Eosinophils determine dermal thickening and water loss in a MC903 model of atopic dermatitis.

Atopic dermatitis (AD) is a highly debilitating disease with significant health impacts worldwide. It has been a difficult disease to treat due to the wide spectrum of clinical manifestations. As such, the current clinical management strategies are non-specific. Previous studies have documented that AD disease progression is precipitated by a combination of skin barrier dysfunction, itch and immune dysregulation. However, the precise role played by effector cells and cytokines have not been fully elucidated.
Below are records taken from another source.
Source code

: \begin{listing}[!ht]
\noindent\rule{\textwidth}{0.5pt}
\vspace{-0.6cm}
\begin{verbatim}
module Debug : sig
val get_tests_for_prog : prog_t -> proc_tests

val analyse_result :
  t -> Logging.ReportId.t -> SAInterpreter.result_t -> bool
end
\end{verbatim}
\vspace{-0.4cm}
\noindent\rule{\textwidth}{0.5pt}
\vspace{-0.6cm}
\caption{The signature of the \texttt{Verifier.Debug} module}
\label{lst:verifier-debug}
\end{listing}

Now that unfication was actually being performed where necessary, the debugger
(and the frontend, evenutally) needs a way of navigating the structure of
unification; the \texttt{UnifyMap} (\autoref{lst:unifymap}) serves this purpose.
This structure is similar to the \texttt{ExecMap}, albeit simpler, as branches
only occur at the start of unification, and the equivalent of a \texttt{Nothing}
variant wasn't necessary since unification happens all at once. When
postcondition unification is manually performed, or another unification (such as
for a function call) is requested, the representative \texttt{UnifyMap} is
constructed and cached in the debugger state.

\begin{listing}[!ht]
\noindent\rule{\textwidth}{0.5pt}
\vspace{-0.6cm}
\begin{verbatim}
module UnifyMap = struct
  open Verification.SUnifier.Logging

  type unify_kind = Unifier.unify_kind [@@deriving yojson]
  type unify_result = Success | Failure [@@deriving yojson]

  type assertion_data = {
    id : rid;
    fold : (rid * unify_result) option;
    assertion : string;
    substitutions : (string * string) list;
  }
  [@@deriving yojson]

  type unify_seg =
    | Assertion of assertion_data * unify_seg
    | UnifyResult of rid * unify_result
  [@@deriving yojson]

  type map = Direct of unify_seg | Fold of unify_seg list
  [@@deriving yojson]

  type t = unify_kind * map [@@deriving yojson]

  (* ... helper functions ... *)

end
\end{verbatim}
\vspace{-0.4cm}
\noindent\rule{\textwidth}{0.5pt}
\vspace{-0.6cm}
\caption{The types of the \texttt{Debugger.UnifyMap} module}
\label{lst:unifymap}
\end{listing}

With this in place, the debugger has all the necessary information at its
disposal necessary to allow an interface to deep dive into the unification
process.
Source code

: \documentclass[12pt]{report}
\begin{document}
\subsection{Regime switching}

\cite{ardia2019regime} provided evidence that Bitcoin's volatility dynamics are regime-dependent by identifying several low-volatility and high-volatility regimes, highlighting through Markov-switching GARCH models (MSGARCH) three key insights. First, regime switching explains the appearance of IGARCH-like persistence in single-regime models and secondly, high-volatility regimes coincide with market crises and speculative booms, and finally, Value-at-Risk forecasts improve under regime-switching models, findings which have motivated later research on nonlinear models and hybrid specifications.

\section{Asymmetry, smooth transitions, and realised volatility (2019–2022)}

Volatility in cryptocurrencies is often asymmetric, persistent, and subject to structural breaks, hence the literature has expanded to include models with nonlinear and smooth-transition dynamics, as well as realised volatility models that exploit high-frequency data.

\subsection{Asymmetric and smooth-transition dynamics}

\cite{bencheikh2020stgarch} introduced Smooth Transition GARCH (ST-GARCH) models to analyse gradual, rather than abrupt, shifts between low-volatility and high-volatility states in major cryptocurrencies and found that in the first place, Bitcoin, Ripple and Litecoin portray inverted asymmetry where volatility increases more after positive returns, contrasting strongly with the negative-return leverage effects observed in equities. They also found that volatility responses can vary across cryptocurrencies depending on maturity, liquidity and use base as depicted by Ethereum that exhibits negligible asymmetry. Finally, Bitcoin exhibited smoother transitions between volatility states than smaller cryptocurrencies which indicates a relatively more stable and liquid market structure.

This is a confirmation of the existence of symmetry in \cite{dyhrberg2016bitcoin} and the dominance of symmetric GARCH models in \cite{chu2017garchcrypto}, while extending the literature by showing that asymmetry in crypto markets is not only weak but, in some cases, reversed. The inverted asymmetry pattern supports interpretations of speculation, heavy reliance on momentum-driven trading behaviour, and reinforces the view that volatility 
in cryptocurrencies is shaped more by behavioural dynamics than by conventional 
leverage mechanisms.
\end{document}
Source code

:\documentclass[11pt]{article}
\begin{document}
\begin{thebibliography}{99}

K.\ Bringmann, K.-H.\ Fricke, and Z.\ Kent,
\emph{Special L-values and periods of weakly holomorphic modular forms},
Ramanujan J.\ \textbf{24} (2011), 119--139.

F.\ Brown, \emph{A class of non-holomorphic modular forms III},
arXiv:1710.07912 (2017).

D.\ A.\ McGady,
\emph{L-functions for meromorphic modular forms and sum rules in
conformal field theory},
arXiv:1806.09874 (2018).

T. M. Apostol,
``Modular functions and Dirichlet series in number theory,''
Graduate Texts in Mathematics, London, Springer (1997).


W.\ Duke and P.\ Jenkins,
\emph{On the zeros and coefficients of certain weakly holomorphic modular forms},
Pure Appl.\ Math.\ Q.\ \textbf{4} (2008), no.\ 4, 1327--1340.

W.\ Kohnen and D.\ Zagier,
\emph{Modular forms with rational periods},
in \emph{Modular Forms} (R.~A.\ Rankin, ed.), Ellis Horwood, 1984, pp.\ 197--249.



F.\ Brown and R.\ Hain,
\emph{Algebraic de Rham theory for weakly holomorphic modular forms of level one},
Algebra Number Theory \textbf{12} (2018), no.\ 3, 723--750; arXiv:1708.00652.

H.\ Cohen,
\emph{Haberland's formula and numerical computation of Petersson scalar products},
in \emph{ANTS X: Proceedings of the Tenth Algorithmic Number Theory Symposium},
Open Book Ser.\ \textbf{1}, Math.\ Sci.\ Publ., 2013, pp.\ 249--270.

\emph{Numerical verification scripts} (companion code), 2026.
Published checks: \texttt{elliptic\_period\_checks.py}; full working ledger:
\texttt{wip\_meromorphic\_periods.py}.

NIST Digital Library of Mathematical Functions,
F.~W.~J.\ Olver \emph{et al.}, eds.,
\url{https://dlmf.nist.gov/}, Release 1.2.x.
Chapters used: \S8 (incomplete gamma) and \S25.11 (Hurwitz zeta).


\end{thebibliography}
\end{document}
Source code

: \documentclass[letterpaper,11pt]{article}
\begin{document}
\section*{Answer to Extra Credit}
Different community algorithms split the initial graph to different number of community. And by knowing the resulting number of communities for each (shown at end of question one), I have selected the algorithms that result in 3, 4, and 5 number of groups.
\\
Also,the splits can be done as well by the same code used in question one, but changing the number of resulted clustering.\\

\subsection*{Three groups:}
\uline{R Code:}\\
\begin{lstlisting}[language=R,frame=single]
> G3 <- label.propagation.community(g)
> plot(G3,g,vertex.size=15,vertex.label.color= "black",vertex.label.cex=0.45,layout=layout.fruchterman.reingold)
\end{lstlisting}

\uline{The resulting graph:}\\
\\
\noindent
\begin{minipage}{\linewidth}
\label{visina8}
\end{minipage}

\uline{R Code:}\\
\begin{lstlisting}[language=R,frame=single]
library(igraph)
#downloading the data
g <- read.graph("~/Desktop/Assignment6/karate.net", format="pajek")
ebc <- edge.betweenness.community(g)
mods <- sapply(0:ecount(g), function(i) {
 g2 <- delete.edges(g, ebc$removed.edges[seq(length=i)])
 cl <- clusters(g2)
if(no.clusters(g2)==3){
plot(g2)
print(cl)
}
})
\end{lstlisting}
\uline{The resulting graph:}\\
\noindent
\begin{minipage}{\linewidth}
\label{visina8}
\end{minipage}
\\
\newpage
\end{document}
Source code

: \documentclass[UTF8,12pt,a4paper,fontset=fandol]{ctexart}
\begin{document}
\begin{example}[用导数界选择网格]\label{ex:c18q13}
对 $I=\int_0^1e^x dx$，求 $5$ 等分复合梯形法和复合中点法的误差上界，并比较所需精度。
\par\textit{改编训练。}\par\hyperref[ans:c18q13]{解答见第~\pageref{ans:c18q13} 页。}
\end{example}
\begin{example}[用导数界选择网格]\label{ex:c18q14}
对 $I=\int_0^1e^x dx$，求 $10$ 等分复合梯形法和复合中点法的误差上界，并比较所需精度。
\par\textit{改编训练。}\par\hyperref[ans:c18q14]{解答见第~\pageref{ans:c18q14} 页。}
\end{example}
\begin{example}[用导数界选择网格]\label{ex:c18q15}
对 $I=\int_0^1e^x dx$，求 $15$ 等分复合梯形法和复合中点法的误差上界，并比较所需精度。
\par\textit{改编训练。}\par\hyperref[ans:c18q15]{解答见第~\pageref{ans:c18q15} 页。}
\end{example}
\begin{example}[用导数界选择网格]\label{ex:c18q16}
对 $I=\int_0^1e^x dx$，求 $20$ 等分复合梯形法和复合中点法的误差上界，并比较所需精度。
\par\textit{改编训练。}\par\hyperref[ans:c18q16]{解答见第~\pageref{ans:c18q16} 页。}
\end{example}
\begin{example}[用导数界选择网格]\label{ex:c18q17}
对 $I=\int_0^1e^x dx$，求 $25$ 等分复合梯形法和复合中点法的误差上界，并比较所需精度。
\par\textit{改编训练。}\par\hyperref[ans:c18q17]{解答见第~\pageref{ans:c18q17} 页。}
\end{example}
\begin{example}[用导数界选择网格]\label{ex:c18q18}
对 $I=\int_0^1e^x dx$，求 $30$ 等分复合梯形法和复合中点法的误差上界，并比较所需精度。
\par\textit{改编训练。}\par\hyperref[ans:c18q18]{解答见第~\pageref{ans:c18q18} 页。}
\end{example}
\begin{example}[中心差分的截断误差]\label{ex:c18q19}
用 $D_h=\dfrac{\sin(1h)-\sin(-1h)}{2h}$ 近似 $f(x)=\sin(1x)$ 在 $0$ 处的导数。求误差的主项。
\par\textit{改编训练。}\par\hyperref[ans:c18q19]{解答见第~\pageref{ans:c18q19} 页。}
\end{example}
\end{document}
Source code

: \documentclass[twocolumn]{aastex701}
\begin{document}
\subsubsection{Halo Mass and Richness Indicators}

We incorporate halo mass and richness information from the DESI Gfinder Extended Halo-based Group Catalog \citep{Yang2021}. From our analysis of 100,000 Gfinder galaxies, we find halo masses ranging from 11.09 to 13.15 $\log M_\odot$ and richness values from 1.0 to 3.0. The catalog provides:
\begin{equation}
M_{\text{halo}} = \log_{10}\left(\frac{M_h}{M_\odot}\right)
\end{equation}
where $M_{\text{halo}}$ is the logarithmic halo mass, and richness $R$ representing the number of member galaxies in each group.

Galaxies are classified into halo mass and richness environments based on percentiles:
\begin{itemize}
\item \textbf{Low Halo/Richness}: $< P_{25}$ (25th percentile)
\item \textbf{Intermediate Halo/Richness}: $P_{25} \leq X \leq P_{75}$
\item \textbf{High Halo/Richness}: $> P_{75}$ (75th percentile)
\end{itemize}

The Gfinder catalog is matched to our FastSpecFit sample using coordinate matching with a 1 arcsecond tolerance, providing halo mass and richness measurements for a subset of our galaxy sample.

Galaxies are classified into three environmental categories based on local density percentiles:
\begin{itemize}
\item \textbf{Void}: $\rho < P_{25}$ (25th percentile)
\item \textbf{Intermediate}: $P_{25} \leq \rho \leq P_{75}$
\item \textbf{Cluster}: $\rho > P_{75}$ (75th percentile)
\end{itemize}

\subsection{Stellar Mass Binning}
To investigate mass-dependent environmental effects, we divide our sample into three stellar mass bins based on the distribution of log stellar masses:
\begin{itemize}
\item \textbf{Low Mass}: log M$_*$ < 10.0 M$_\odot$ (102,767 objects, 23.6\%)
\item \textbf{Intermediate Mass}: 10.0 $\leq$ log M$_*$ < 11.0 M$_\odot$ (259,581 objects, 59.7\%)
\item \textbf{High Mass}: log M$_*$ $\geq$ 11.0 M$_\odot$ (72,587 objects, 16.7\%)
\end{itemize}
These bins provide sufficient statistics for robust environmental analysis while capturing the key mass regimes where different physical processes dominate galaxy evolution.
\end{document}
To address this, we established a prolonged model of AD, using MC903. The phenotype of this MC903 model closely resembles the one observed in AD patients, including inflammatory parameters, barrier dysfunction, itch, and histopathological characteristics, thereby providing a platform to evaluate targets for the treatment of AD. Importantly, this model exposed cells and cytokines that are critically associated with disease severity, including eosinophils, thymic stromal lymphopoietin (TSLP), and IL-4/IL-13. Indeed, eosinophil depletion significantly ameliorated AD pathology, most notably barrier dysfunction, to a similar extent as blocking of the IL-4/IL-13 axis by genetic deletion of STAT6. Thus, this study has identified eosinophils to be critical for the development and maintenance of AD, thereby proposing these effector cells as therapeutic targets for the treatment of AD.